## [WHAT IS BEING ASKED]
Starting at the line that holds "object), which give" and stopping at the line that holds "cascade, and that", restate the records below word for word, with both of those lines included.

Segment Start: DATA PROVIDED

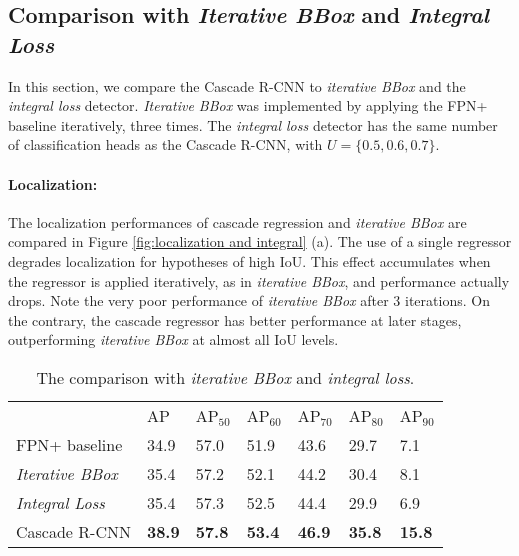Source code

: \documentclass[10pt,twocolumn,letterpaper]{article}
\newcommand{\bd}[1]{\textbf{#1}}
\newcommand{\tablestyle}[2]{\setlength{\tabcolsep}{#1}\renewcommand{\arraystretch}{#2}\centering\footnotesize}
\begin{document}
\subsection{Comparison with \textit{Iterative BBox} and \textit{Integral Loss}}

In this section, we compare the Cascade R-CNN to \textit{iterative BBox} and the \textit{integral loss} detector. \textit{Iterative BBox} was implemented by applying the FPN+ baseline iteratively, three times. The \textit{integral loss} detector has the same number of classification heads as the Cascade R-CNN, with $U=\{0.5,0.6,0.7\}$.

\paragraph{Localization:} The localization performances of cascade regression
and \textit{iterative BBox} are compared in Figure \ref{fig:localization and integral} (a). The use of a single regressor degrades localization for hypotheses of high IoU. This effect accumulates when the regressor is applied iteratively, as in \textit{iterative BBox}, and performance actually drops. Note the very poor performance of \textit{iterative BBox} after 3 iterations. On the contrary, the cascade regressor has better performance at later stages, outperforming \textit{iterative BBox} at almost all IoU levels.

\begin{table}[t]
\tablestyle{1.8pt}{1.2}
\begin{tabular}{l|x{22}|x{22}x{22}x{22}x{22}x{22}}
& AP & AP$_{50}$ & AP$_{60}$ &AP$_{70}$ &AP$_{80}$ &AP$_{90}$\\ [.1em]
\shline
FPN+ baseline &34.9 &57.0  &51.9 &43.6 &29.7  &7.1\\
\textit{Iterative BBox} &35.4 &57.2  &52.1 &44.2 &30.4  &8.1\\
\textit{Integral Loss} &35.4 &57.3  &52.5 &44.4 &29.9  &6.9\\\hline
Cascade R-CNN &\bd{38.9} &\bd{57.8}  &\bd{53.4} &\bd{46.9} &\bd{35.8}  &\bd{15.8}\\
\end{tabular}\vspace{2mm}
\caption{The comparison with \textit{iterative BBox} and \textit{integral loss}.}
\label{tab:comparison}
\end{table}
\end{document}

Segment End: DATA PROVIDED
Segment Start: DATA PROVIDED

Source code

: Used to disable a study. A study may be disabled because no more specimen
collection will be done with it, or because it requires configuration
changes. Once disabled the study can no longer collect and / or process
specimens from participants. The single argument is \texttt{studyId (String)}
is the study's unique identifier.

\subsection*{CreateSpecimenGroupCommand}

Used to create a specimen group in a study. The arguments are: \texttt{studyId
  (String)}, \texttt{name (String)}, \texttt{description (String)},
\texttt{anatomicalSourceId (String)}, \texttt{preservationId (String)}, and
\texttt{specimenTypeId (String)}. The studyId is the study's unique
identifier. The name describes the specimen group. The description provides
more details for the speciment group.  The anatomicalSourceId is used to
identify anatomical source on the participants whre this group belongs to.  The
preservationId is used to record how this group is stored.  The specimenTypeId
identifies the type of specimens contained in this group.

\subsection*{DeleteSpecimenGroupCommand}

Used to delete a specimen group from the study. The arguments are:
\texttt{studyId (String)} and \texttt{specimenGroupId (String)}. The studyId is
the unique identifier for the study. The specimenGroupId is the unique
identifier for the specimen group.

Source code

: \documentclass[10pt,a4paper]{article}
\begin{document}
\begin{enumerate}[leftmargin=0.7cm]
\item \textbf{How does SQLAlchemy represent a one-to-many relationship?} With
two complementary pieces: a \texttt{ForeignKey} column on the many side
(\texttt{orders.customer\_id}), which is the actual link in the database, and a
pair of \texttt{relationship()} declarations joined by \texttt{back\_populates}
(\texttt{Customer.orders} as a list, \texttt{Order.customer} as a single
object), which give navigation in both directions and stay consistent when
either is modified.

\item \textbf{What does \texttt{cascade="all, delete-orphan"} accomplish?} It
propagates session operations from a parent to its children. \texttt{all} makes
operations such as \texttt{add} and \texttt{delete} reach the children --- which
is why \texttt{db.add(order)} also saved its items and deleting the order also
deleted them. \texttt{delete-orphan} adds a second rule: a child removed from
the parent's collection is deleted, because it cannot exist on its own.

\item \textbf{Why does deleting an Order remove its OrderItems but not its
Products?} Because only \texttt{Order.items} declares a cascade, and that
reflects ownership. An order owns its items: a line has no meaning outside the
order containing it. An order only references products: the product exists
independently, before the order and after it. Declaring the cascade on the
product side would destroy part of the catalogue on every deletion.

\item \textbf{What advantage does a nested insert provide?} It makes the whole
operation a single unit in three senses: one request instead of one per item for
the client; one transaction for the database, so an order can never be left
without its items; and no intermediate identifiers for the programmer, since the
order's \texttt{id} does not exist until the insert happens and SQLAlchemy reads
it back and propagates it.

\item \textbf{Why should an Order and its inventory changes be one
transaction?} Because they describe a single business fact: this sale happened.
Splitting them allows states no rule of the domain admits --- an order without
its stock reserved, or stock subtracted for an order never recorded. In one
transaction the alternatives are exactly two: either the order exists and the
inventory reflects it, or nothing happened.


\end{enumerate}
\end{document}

Segment End: DATA PROVIDED
Segment Start: DATA PROVIDED

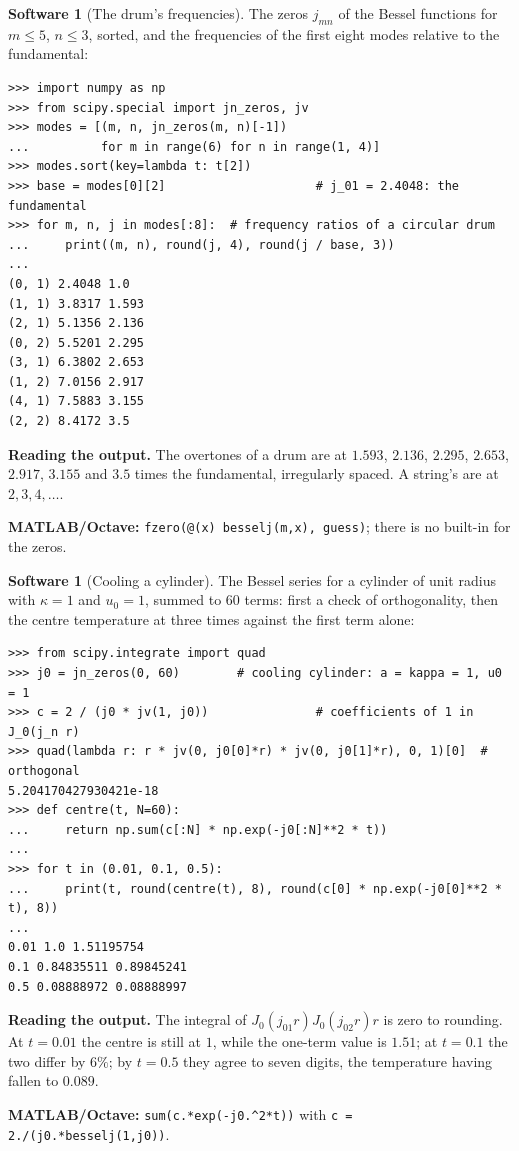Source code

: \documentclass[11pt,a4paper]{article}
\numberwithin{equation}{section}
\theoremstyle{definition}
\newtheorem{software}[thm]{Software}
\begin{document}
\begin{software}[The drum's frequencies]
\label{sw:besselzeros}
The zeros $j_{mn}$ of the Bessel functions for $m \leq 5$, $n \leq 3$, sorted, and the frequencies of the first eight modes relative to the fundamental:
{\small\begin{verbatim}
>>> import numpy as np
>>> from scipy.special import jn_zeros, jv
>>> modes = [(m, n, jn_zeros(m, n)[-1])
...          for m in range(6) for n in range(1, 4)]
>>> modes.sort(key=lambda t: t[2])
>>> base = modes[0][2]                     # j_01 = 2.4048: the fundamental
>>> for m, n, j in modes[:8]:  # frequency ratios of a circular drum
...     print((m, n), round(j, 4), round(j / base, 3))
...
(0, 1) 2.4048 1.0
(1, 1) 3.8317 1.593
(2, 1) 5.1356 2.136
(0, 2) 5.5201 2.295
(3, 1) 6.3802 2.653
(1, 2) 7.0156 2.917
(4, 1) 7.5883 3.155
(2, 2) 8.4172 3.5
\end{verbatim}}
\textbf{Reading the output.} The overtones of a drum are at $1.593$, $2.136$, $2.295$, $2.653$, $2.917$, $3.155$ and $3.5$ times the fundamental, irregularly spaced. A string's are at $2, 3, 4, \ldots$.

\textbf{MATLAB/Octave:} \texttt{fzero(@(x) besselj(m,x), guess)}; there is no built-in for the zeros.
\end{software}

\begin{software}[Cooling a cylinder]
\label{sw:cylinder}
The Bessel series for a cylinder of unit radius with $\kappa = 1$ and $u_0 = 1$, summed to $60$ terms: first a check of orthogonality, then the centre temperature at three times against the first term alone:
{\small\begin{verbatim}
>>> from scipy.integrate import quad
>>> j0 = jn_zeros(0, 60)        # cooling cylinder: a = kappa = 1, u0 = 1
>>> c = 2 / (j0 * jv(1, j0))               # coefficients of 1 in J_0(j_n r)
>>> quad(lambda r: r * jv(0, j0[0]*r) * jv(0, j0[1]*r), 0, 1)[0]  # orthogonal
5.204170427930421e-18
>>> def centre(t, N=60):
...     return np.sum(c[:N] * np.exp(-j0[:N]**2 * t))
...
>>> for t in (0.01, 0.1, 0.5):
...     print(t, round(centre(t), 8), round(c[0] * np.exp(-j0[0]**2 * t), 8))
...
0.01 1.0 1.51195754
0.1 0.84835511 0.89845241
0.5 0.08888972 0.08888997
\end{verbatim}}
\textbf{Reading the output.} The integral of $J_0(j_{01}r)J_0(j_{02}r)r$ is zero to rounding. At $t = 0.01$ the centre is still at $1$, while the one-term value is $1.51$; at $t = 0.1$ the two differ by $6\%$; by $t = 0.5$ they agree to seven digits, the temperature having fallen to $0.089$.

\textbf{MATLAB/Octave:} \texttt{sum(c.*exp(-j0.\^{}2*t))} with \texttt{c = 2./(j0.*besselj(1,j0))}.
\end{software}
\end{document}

Segment End: DATA PROVIDED

## [EXERCISE ANSWER]
object), which give navigation in both directions and stay consistent when
either is modified.

\item \textbf{What does \texttt{cascade="all, delete-orphan"} accomplish?} It
propagates session operations from a parent to its children. \texttt{all} makes
operations such as \texttt{add} and \texttt{delete} reach the children --- which
is why \texttt{db.add(order)} also saved its items and deleting the order also
deleted them. \texttt{delete-orphan} adds a second rule: a child removed from
the parent's collection is deleted, because it cannot exist on its own.

\item \textbf{Why does deleting an Order remove its OrderItems but not its
Products?} Because only \texttt{Order.items} declares a cascade, and that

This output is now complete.